A charge transfer capacity Qa (shown in FIG. 7A) corresponding to the transferable electron number in a case where the number of charge storage gates is four is larger than a charge transfer capacity Qb (shown in FIG. 7B) in a case where the number of charge storage gates is three. Also, an absolute amount of dark noise Na (shown in FIG. 7A) contained in transferred charges in the case where the number of charge storage gates is four is larger than an absolute amount of dark noise Nb (shown in FIG. 7B) in the case where the number of charge storage gates is three.

Therefore, in the case where the number of charge storage gates is four, when an amount of signal (the electron number) is great, a certain degree of high signal-to-noise ratio can be ensured although the amount of dark noise Na is relatively large. In contrast thereto, when an amount of signal is small, a proportion of the amount of the dark noise Na to the amount of signal is increased, so that a signal-to-noise ratio is reduced.

On the other hand, in the case where the number of charge storage gates is three, when an amount of signal is small, a certain degree of high signal-to-noise ratio can be ensured because the amount of the dark noise Nb is small. In contrast thereto, when an amount of signal is great, the charge transfer capacity Qb is easily exceeded because of its smallness. Thus, it is impossible to transfer all charges.

As described above, increase in the number of charge storage gates results in increase in the amount of dark noise. However, by determining the number of charge storage gates depending on the number of transferred electrons, it is possible to appropriately suppress influences of dark noise.

The number of charge storage gates is determined in accordance with a waveform of the drive pulses supplied from the timing generator 24. Processes for the determination of the number of charge storage gates will be described in detail, as below.
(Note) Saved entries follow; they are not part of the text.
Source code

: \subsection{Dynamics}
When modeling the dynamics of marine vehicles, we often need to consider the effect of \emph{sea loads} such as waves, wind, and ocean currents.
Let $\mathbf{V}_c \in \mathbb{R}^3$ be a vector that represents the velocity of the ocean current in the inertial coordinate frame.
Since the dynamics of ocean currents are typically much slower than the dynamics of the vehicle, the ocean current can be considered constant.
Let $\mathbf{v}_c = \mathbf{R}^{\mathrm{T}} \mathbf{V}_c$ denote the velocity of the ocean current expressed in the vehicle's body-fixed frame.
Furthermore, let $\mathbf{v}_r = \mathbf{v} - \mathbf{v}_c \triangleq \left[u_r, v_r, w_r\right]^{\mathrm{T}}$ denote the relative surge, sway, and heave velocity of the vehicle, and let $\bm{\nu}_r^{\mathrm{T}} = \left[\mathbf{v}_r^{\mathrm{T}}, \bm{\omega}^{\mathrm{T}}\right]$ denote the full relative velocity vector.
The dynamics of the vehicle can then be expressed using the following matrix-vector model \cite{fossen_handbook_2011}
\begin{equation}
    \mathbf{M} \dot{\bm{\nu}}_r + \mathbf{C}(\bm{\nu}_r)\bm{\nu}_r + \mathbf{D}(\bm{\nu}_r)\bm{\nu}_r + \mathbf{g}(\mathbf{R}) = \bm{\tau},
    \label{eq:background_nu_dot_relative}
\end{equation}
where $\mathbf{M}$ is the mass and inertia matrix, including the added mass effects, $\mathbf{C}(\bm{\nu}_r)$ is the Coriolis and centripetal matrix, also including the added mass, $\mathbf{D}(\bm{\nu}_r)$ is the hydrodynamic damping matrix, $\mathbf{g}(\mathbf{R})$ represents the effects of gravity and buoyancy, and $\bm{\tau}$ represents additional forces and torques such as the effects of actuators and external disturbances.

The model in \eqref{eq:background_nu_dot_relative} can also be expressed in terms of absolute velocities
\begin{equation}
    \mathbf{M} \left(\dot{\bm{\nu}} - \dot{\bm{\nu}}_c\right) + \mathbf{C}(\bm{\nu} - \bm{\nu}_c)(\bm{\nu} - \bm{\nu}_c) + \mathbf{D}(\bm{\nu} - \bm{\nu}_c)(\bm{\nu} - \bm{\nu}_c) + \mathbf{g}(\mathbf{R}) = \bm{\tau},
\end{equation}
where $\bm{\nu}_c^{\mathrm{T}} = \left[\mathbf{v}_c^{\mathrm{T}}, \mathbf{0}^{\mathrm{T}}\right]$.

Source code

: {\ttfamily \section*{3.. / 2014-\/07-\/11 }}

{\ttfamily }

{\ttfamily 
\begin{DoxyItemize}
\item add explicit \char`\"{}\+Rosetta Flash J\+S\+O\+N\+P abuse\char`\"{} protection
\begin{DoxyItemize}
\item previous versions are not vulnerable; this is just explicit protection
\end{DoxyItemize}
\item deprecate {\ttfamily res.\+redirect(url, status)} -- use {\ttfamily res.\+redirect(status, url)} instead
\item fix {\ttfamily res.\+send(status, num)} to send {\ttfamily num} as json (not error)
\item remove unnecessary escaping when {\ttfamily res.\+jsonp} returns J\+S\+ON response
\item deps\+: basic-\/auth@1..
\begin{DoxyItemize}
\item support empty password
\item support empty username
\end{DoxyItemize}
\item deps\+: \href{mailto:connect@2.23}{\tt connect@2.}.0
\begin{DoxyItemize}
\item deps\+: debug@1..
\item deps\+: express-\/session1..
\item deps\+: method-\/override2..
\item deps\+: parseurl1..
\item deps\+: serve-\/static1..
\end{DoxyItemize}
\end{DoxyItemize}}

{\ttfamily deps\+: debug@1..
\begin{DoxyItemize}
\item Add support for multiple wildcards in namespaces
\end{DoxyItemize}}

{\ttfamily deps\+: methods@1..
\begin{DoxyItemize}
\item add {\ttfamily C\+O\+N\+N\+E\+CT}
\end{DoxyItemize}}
It is noted that, in the following description, a pattern of the waveform of the drive pulses which causes the number of charge storage gates to be set to four will be referred to as an “A pattern”, and a pattern of the waveform of the drive pulses which causes the number of charge storage gates to be set to three will be referred to as a “B pattern”.

FIGS. 8A and 8B show waveform patterns of the drive pulses output from the timing generator 24. FIGS. 9A and 9B are enlarged views of the waveform patterns of the drive pulses shown in FIGS. 8A and 8B. More specifically, FIG. 9A is an enlarged view of a portion enclosed by a dashed line Za in the waveform pattern shown in FIG. 8A, and FIG. 9B is an enlarged view of a portion enclosed by a dashed line Zb in the waveform pattern shown in FIG. 8B.

In a case where the number of charge storage gates is four, the drive pulses are controlled so as to have the waveform pattern shown in FIG. 9A (A pattern) in the timing generator 24. In the A pattern, each signal which turns on the charge storage gate is superposed on respective drive pulses V1, V2, V3, and V4, to form a gate Ga including the four charge storage gates.

On the other hand, in the case where the number of charge storage gates is three, the drive pulses are controlled so as to have the waveform pattern shown in FIG. 9B (B pattern) in the timing generator 24. In the B pattern, each signal which turns on the charge storage gate is superposed on respective drive pulses V2, V3, and V4, to form a gate Gb including the three charge storage gates.

In the foregoing manner, when the drive pulses having the A pattern are applied to the image sensor 20 by the timing generator 24, the transferable electron number is set to 25000 corresponding to a first charge transfer capacity. On the other hand, when the drive pulses having the B pattern are applied to the image sensor 20 by the timing generator 24, the transferable electron number is set to 15000 corresponding to a second charge transfer capacity which is smaller than the first transfer capacity. Then, the first charge transfer capacity and the second charge transfer capacity are switched through a change in the number of charge storage gates of the image sensor 20.

As is made clear from the above description, it is possible to change the number of charge storage gates by changing the waveform pattern of the drive pulses fed to the image sensor 20. Accordingly, to determine the number of charge storage gates depending on the number of electrons (the amount of charges) generated in the photoelectric converter of the image sensor 20 would provide for improvement of a signal-to-noise ratio as described above in detail.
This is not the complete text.